→ WHAT THE TASK ASKS
This exercise requires an exact copy of each line from the one containing "## Properties" down to the last line below.

→ EXTRACTED MATERIAL
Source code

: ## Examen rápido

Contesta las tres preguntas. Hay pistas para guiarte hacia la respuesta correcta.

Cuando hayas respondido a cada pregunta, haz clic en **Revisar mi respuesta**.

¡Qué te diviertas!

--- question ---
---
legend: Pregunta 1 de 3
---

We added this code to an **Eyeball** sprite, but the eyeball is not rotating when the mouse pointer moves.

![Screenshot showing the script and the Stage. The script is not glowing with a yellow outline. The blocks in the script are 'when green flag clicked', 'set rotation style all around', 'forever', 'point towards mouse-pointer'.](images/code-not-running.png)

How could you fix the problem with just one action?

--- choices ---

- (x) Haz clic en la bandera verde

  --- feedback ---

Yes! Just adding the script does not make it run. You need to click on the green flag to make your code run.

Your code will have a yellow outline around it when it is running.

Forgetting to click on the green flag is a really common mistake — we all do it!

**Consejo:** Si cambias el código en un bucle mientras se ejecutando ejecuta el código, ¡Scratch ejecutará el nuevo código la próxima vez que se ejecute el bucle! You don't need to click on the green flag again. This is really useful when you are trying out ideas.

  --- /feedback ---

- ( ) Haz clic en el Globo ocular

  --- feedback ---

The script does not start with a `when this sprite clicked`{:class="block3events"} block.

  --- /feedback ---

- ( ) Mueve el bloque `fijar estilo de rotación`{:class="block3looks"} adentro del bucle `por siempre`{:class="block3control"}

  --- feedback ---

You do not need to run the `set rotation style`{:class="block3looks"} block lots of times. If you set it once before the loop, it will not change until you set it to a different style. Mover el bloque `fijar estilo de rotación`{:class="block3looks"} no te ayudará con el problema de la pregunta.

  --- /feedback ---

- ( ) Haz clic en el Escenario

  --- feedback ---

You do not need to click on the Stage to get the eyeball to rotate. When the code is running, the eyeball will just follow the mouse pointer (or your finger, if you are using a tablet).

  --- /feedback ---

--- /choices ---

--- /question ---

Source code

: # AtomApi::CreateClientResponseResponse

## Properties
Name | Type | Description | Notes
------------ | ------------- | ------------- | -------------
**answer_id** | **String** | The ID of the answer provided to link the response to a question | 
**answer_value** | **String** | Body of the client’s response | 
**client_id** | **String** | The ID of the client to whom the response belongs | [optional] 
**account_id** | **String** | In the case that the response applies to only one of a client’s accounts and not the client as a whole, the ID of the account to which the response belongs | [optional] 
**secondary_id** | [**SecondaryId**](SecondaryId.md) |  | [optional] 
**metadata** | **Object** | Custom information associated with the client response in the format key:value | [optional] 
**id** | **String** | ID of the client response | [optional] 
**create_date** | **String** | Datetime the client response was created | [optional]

→ PROBLEM SOLUTION
## Properties
Name | Type | Description | Notes
------------ | ------------- | ------------- | -------------
**answer_id** | **String** | The ID of the answer provided to link the response to a question | 
**answer_value** | **String** | Body of the client’s response | 
**client_id** | **String** | The ID of the client to whom the response belongs | [optional] 
**account_id** | **String** | In the case that the response applies to only one of a client’s accounts and not the client as a whole, the ID of the account to which the response belongs | [optional] 
**secondary_id** | [**SecondaryId**](SecondaryId.md) |  | [optional] 
**metadata** | **Object** | Custom information associated with the client response in the format key:value | [optional] 
**id** | **String** | ID of the client response | [optional] 
**create_date** | **String** | Datetime the client response was created | [optional]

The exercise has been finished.